[Collected data]
<<<<

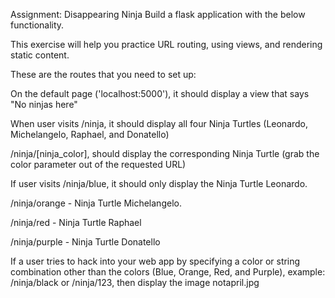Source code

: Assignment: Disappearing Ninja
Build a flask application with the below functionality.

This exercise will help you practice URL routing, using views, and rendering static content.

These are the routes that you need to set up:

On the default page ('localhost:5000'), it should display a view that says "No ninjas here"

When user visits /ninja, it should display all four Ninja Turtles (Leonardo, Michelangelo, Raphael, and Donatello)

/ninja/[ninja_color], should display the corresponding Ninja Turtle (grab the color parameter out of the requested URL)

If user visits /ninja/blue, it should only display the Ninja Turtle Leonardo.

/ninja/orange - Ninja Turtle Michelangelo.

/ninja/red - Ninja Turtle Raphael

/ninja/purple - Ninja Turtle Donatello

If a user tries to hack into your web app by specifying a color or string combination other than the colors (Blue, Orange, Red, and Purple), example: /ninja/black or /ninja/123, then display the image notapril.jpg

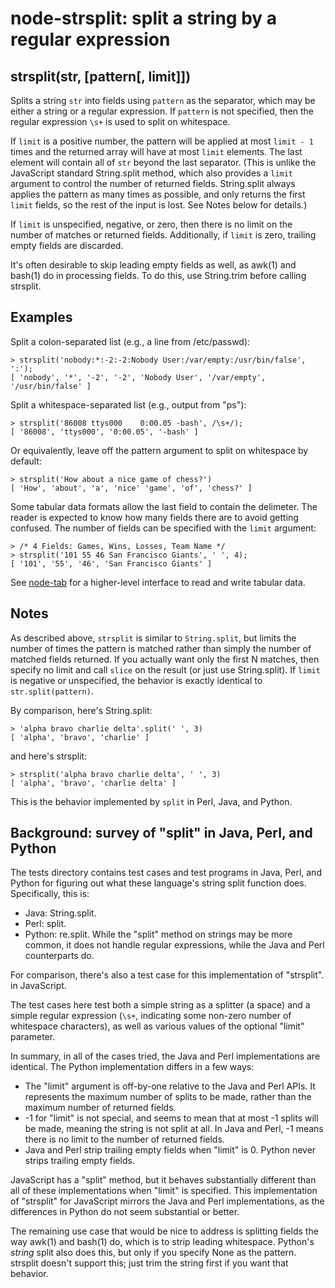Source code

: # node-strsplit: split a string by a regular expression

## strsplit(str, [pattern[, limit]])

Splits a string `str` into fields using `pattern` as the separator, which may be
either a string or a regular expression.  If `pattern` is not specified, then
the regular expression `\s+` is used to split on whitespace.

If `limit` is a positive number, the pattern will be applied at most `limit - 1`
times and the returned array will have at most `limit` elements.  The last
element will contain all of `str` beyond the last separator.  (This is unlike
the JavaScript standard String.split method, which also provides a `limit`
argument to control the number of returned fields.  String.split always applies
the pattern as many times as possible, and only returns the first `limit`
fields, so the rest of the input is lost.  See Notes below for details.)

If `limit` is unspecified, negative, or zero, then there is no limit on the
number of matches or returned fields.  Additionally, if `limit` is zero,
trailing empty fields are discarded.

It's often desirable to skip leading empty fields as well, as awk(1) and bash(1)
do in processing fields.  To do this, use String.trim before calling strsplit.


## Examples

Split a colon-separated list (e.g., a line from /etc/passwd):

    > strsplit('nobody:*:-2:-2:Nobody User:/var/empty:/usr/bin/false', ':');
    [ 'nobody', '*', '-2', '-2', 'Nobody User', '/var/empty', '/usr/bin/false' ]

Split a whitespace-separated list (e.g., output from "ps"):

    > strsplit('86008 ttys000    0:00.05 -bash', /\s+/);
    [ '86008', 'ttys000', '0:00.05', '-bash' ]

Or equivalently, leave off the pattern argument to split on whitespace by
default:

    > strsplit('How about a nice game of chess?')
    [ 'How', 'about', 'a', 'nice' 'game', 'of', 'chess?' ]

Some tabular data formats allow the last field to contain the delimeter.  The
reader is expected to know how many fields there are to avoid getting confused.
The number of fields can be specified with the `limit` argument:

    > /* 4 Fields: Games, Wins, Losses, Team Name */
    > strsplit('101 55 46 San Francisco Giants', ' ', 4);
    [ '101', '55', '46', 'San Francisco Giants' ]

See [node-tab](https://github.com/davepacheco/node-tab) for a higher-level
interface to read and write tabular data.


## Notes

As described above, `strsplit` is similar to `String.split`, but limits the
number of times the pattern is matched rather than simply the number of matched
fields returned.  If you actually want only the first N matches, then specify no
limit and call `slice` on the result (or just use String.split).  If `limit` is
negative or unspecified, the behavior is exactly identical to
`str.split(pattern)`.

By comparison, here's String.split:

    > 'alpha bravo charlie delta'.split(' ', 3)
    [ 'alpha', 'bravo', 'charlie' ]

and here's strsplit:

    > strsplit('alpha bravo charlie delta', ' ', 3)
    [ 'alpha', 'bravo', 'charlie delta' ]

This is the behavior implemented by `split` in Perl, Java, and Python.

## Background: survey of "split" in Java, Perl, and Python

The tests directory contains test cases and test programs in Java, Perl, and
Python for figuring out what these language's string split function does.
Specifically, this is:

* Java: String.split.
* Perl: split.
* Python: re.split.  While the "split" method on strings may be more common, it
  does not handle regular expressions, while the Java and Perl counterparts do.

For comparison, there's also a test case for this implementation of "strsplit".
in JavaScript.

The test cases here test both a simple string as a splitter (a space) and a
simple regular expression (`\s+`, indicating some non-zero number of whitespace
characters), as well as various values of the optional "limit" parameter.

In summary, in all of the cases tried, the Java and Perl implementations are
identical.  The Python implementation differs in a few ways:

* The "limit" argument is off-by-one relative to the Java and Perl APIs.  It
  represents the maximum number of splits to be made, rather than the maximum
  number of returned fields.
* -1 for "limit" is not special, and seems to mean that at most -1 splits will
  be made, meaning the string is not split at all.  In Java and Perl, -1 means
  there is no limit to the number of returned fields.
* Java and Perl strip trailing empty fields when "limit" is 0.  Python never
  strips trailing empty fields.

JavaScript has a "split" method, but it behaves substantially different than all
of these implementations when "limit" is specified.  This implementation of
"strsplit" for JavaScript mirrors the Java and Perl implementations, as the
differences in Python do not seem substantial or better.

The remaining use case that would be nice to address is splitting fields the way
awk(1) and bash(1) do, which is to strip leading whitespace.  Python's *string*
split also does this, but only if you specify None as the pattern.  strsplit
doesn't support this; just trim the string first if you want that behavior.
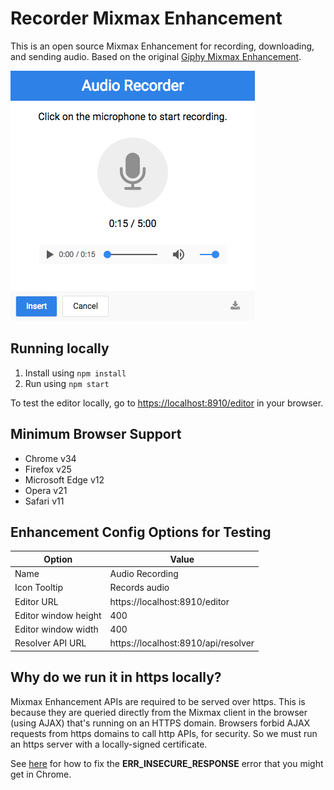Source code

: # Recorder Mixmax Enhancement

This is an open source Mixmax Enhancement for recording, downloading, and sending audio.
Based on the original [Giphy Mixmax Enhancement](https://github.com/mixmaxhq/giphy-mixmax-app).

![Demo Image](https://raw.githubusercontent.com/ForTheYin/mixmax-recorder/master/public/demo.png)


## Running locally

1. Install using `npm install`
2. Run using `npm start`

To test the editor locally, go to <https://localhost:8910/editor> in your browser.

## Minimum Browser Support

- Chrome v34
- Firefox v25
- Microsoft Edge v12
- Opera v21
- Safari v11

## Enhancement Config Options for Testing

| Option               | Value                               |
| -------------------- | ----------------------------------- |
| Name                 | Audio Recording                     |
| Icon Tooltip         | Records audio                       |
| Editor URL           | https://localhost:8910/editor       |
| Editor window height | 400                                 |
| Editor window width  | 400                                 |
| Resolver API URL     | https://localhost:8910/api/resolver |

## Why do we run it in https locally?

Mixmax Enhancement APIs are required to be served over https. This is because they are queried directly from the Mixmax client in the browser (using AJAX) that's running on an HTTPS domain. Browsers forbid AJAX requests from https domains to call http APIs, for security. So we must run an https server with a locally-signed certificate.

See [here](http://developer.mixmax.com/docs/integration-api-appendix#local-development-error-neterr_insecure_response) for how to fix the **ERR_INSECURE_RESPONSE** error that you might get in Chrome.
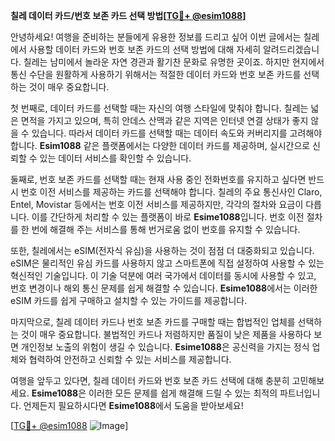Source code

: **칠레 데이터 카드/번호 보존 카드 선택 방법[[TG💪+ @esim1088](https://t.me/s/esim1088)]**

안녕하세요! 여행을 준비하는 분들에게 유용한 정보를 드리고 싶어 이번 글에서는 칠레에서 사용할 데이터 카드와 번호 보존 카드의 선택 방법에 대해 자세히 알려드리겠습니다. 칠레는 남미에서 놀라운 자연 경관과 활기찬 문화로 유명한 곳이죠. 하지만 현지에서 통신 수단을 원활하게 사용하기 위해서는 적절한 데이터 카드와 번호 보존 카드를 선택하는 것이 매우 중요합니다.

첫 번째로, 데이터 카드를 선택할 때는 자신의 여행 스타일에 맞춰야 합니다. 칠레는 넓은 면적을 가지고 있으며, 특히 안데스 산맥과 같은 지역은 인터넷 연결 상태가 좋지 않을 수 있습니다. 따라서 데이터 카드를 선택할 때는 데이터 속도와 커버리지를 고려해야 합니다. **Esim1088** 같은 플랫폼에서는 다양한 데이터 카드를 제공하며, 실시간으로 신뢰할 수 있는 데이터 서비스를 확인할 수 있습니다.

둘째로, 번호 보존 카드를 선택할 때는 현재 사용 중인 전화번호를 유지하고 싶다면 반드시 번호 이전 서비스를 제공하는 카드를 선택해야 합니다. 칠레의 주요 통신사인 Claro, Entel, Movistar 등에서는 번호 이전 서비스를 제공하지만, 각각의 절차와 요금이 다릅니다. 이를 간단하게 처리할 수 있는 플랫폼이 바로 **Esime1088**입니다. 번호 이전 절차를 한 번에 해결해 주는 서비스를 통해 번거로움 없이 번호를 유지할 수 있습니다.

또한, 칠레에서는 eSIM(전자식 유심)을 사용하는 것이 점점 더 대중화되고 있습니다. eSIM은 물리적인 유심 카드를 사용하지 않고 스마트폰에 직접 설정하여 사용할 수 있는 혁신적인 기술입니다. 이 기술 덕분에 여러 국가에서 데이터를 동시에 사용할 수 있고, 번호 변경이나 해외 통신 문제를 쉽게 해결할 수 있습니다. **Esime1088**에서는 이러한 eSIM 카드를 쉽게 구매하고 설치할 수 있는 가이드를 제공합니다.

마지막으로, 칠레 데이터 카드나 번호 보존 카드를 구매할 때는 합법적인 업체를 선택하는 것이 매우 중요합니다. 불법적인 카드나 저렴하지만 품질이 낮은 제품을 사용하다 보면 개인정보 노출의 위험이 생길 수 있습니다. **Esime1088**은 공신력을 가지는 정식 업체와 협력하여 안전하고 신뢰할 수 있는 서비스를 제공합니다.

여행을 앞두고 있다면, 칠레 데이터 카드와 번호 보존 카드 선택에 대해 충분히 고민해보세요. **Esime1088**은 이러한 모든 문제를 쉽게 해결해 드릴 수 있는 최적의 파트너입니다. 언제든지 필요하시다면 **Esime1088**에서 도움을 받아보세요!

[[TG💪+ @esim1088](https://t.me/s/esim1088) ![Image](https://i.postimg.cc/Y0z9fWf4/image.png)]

>>>>
<<<<

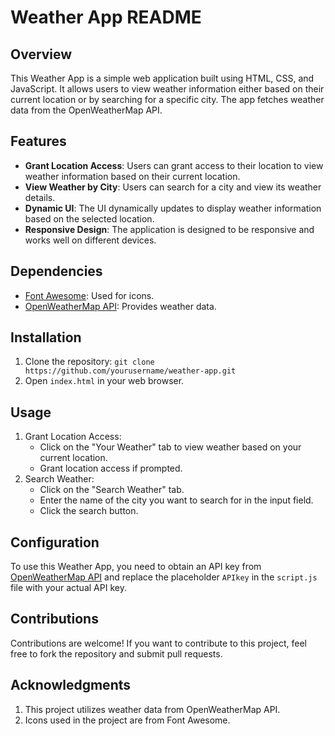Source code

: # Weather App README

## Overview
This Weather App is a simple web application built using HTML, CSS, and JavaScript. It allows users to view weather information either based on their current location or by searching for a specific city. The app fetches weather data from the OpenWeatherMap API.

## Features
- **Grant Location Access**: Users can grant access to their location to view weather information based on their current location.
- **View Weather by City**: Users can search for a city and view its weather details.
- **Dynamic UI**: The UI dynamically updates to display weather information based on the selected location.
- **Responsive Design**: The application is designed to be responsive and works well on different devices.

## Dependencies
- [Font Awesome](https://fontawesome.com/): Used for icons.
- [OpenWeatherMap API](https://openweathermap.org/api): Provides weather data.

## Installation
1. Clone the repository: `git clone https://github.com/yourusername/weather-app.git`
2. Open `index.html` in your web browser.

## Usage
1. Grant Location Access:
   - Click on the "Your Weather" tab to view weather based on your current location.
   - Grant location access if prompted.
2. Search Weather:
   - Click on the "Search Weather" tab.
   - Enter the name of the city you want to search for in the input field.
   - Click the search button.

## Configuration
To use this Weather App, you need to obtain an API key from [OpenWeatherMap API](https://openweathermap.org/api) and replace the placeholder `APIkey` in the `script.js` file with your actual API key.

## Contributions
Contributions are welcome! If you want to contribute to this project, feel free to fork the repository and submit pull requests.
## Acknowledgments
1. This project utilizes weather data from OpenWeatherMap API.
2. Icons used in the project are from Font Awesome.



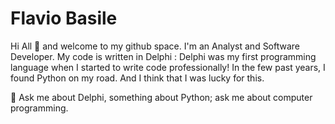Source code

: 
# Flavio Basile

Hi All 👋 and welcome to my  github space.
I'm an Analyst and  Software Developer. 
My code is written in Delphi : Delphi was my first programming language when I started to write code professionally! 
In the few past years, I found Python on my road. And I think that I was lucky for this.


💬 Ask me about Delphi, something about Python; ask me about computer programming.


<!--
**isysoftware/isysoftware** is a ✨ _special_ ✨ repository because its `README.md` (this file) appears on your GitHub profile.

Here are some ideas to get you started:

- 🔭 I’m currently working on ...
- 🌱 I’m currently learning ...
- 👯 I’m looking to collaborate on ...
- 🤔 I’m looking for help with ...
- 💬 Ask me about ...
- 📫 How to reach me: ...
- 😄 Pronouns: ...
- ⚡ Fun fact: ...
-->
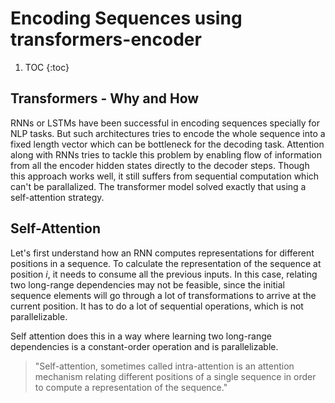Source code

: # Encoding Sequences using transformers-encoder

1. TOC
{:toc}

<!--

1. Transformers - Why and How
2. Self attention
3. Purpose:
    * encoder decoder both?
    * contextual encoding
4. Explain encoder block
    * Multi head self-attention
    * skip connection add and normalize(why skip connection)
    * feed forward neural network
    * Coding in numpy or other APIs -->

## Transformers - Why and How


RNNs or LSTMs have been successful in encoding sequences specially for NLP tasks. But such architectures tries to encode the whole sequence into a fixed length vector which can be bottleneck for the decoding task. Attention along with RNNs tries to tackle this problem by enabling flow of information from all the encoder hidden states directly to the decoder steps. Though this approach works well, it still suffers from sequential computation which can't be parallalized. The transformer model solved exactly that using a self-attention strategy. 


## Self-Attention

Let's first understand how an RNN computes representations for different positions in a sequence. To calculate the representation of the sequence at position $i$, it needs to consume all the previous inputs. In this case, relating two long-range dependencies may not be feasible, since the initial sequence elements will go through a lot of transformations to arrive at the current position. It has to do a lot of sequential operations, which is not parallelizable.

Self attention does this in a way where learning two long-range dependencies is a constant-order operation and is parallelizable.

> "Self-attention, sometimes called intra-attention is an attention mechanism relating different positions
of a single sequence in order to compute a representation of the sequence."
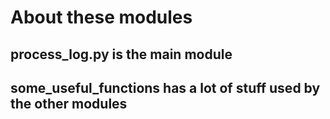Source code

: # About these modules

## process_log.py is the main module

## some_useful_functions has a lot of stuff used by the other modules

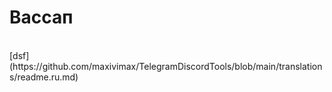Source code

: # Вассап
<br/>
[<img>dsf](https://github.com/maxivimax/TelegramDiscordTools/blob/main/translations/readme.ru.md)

>>>>

:: Problem description ::
In the entries above, every line from the line with "represents the maximum" to the line with "To test the" is to be printed exactly, with both ends included and pictures excluded.

:: Task result ::
  represents the maximum number of splits to be made, rather than the maximum
  number of returned fields.
* -1 for "limit" is not special, and seems to mean that at most -1 splits will
  be made, meaning the string is not split at all.  In Java and Perl, -1 means
  there is no limit to the number of returned fields.
* Java and Perl strip trailing empty fields when "limit" is 0.  Python never
  strips trailing empty fields.

JavaScript has a "split" method, but it behaves substantially different than all
of these implementations when "limit" is specified.  This implementation of
"strsplit" for JavaScript mirrors the Java and Perl implementations, as the
differences in Python do not seem substantial or better.

The remaining use case that would be nice to address is splitting fields the way
awk(1) and bash(1) do, which is to strip leading whitespace.  Python's *string*
split also does this, but only if you specify None as the pattern.  strsplit
doesn't support this; just trim the string first if you want that behavior.
Source code

: # Recorder Mixmax Enhancement

This is an open source Mixmax Enhancement for recording, downloading, and sending audio.
Based on the original [Giphy Mixmax Enhancement](https://github.com/mixmaxhq/giphy-mixmax-app).

![Demo Image](https://raw.githubusercontent.com/ForTheYin/mixmax-recorder/master/public/demo.png)


## Running locally

1. Install using `npm install`
2. Run using `npm start`

To test the editor locally, go to <https://localhost:8910/editor> in your browser.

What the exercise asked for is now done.